### The problem
Pull every line with the word "классификации" out of the entries below.

### Saved entries
════════════════════

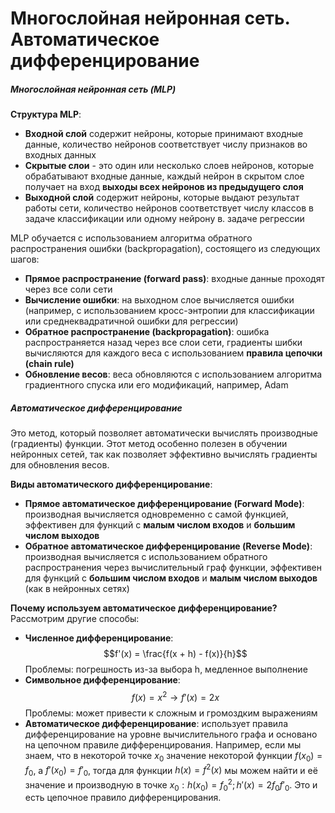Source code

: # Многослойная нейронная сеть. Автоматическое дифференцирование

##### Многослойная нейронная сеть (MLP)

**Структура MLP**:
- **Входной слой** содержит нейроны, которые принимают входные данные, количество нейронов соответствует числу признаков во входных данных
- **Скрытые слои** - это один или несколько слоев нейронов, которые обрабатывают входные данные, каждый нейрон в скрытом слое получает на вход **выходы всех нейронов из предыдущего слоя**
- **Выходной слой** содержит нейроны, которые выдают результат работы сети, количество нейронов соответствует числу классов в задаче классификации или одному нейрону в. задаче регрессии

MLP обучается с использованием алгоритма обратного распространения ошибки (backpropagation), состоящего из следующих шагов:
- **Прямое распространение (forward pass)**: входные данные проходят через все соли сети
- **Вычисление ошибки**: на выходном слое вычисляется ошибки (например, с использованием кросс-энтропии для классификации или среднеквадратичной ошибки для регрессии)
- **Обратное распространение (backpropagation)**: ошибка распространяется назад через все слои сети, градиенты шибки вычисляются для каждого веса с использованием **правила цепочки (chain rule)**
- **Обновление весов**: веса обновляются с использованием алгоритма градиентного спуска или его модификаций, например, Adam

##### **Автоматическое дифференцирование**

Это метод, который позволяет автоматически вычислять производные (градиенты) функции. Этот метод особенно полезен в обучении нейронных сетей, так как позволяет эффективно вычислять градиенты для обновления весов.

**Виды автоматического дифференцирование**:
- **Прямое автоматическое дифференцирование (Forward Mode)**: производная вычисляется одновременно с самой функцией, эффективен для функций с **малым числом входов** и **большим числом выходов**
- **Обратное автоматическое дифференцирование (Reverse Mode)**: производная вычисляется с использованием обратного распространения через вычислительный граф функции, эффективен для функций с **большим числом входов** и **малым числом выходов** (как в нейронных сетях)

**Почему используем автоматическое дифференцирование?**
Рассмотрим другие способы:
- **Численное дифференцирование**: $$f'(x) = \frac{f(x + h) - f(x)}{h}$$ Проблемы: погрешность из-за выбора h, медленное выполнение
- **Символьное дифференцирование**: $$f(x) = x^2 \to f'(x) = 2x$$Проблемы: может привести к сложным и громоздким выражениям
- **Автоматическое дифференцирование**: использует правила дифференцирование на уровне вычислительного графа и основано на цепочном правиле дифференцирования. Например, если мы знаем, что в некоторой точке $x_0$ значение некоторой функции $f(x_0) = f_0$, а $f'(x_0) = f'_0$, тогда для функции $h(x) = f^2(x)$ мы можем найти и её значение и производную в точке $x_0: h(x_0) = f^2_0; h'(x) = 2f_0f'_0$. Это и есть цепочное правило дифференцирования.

════════════════════

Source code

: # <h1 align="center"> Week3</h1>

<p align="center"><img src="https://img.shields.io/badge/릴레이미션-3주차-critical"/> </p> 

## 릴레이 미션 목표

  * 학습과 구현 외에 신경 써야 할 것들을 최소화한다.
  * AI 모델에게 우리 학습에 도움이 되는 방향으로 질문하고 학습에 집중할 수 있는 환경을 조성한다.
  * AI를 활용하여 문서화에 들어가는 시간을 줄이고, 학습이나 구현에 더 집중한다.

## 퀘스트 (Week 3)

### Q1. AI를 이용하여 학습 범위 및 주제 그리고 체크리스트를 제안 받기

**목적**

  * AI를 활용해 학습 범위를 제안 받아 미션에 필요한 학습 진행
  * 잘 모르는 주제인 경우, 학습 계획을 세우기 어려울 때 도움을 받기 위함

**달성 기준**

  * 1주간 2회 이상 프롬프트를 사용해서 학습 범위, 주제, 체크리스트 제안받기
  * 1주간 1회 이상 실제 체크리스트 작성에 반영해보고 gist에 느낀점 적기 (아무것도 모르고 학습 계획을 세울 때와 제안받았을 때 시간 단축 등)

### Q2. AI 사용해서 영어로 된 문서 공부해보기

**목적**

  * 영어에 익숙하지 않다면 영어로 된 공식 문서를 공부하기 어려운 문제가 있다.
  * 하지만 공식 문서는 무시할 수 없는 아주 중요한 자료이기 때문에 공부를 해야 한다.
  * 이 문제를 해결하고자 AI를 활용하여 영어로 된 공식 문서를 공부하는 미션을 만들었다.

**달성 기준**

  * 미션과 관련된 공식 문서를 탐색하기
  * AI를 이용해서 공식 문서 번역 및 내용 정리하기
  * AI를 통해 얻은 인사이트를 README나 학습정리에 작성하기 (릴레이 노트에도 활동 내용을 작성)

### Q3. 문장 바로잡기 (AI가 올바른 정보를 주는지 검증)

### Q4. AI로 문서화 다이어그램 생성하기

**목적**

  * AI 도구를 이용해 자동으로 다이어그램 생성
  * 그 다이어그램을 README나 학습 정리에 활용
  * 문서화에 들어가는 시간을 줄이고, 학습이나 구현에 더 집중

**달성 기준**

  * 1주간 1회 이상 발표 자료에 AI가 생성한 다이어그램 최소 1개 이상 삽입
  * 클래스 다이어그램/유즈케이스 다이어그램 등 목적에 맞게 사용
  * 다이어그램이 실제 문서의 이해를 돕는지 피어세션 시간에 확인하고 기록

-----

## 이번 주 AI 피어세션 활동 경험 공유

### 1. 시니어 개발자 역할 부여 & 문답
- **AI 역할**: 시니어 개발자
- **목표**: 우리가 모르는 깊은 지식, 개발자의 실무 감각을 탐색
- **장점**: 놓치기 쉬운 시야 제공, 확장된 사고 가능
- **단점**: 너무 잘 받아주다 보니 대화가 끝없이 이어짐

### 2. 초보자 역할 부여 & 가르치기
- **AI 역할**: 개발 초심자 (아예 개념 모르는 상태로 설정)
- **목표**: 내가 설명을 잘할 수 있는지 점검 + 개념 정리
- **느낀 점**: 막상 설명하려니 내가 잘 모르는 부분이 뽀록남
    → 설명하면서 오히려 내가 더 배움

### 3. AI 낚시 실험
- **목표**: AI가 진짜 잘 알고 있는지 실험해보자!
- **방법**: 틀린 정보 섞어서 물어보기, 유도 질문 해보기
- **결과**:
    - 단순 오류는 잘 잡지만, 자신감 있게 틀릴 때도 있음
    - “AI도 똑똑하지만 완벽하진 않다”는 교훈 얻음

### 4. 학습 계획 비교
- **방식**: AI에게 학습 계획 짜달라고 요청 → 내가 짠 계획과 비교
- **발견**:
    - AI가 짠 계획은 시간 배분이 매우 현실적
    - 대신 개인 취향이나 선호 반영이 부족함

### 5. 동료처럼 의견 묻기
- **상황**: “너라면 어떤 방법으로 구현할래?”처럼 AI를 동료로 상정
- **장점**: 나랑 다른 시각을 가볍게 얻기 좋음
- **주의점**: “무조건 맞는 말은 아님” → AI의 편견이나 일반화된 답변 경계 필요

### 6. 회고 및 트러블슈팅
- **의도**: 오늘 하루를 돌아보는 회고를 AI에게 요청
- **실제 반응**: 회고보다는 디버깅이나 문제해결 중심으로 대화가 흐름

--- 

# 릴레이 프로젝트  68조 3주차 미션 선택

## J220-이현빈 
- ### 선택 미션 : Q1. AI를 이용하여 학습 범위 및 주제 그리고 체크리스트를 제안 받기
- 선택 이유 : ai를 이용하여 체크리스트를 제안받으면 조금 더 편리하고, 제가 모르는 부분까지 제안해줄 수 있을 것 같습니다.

════════════════════

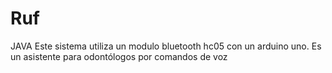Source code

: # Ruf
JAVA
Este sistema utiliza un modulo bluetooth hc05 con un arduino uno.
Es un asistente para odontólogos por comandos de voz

════════════════════

### Task response
- **Выходной слой** содержит нейроны, которые выдают результат работы сети, количество нейронов соответствует числу классов в задаче классификации или одному нейрону в. задаче регрессии
- **Вычисление ошибки**: на выходном слое вычисляется ошибки (например, с использованием кросс-энтропии для классификации или среднеквадратичной ошибки для регрессии)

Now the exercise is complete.